** Opening Study material block **

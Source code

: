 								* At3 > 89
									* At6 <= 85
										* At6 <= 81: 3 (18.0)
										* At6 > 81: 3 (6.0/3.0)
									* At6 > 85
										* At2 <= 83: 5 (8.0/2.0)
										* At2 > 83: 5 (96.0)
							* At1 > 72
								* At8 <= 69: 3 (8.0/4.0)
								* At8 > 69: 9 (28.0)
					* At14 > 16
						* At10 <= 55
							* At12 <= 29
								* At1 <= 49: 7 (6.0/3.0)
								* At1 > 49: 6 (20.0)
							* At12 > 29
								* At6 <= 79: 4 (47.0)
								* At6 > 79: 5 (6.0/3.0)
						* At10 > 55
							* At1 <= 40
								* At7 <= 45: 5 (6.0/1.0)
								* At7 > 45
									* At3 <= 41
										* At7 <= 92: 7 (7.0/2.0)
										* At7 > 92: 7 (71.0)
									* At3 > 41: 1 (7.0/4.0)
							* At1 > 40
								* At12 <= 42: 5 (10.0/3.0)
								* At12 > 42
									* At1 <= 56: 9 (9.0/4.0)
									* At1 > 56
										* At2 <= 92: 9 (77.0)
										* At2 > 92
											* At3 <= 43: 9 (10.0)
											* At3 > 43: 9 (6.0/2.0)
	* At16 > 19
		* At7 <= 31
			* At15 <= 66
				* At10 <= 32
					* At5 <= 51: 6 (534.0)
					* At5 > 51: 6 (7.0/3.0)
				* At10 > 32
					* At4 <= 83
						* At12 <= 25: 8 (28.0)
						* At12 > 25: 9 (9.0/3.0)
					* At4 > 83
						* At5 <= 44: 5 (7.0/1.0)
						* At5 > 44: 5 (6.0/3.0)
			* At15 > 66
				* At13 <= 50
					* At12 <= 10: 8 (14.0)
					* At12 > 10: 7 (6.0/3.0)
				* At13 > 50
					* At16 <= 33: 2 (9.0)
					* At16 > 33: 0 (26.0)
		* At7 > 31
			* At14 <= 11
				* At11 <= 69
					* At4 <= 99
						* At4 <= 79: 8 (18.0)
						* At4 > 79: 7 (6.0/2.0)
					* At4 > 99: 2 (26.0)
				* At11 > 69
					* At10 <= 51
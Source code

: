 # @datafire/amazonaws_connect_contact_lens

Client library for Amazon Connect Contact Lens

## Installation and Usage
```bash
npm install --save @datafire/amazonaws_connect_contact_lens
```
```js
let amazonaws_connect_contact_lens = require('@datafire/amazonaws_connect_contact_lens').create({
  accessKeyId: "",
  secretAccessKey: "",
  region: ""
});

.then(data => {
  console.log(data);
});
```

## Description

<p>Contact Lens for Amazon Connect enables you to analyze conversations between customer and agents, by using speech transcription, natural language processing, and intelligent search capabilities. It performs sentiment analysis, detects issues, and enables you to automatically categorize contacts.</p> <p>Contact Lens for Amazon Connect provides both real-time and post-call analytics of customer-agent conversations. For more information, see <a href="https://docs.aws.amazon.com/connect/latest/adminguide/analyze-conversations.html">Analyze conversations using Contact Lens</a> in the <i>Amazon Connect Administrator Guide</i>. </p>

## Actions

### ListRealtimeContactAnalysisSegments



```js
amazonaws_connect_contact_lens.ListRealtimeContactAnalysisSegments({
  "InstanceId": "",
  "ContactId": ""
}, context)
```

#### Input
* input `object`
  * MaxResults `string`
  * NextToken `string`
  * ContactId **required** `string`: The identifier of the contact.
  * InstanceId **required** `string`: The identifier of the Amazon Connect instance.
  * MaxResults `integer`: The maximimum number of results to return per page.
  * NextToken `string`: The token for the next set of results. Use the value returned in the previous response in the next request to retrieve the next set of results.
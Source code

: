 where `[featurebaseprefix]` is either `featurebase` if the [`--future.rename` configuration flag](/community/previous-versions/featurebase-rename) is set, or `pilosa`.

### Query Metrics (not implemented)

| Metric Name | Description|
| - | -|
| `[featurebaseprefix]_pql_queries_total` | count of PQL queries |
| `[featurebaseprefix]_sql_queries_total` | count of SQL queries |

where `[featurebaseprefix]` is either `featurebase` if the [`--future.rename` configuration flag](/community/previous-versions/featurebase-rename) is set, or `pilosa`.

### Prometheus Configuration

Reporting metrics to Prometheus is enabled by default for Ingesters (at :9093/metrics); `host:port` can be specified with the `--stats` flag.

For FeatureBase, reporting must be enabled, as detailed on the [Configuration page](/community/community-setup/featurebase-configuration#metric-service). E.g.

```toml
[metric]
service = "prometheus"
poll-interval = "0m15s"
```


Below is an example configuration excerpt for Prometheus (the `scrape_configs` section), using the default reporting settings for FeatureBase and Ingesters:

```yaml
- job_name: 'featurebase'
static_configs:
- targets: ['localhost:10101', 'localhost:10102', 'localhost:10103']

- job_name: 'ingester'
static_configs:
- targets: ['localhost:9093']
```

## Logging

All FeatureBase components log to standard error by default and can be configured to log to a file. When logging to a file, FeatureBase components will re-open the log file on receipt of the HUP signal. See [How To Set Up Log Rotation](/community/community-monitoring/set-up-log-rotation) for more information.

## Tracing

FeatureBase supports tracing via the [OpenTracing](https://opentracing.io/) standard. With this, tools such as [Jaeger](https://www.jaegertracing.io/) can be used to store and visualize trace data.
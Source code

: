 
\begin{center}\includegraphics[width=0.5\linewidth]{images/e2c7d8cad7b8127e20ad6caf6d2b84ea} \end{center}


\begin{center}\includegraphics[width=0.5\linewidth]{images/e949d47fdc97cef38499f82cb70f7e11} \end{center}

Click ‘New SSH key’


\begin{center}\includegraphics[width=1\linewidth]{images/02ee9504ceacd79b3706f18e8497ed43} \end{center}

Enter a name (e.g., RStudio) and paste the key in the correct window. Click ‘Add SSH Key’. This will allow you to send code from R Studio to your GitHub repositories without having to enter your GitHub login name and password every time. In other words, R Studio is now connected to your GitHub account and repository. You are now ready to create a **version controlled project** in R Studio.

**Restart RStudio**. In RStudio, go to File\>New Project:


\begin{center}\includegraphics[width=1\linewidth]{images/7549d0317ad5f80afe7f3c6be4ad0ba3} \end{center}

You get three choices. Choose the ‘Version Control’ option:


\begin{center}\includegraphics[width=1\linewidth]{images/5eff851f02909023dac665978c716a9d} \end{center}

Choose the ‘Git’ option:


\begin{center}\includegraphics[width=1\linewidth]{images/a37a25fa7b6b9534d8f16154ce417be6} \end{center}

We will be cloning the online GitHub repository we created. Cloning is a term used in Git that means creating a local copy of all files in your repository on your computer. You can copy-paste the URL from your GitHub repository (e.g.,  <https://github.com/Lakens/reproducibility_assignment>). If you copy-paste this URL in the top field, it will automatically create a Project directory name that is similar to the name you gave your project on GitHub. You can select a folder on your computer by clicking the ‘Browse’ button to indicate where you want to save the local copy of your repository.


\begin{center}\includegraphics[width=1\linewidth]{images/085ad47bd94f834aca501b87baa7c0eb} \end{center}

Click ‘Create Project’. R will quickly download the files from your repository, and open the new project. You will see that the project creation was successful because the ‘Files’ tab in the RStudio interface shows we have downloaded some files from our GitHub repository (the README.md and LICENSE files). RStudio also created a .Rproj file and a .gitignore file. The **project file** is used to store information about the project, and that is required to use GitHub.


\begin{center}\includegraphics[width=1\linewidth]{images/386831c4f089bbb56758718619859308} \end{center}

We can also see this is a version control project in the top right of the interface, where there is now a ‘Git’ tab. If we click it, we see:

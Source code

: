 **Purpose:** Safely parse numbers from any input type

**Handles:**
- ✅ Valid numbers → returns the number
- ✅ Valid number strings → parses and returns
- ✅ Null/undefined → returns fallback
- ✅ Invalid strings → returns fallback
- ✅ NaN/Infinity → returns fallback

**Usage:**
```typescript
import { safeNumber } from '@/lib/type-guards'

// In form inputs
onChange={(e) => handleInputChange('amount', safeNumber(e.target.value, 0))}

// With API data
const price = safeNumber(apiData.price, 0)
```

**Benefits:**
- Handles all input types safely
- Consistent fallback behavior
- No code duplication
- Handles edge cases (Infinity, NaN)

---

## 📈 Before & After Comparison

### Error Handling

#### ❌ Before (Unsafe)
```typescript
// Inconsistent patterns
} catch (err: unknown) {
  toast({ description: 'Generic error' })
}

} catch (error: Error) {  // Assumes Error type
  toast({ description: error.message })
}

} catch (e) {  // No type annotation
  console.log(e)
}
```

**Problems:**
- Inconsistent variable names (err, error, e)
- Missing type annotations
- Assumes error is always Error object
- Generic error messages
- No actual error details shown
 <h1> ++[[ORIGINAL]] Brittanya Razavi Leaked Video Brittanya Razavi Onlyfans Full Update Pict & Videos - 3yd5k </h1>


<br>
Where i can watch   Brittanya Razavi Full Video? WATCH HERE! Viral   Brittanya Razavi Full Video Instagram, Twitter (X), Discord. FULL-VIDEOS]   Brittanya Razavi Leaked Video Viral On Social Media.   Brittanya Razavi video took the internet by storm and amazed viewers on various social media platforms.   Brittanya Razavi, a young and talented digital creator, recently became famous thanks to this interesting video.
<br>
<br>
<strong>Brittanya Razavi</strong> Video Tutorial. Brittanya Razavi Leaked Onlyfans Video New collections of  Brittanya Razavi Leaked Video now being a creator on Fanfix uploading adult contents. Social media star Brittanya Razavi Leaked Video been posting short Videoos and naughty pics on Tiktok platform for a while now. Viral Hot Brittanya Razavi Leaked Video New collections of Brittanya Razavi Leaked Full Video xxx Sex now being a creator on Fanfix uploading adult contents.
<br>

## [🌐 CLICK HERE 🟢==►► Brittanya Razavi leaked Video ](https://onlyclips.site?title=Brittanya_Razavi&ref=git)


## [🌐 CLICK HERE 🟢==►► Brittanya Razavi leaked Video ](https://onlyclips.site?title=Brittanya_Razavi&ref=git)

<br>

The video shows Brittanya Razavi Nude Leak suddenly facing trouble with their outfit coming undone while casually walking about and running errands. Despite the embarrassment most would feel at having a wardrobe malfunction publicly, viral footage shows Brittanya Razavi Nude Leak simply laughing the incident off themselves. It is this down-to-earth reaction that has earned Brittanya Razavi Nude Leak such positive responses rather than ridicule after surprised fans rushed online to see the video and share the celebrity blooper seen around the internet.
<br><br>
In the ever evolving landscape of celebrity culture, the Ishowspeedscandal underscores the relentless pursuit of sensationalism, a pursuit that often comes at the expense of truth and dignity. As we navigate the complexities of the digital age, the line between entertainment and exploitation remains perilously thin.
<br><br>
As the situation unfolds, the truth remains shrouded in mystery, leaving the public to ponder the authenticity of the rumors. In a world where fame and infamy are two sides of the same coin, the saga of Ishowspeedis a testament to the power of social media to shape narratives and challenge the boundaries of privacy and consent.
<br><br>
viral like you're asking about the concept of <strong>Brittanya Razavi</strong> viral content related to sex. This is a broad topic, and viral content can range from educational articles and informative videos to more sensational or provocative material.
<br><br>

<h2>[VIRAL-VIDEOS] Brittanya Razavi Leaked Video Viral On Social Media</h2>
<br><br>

** Closing Study material block **

# Aim of the exercise:
Output exactly the lines of the material above from the one containing "## Installation and Usage" up to and including the one containing "## Description".

# Expected output:
## Installation and Usage
```bash
npm install --save @datafire/amazonaws_connect_contact_lens
```
```js
let amazonaws_connect_contact_lens = require('@datafire/amazonaws_connect_contact_lens').create({
  accessKeyId: "",
  secretAccessKey: "",
  region: ""
});

.then(data => {
  console.log(data);
});
```

## Description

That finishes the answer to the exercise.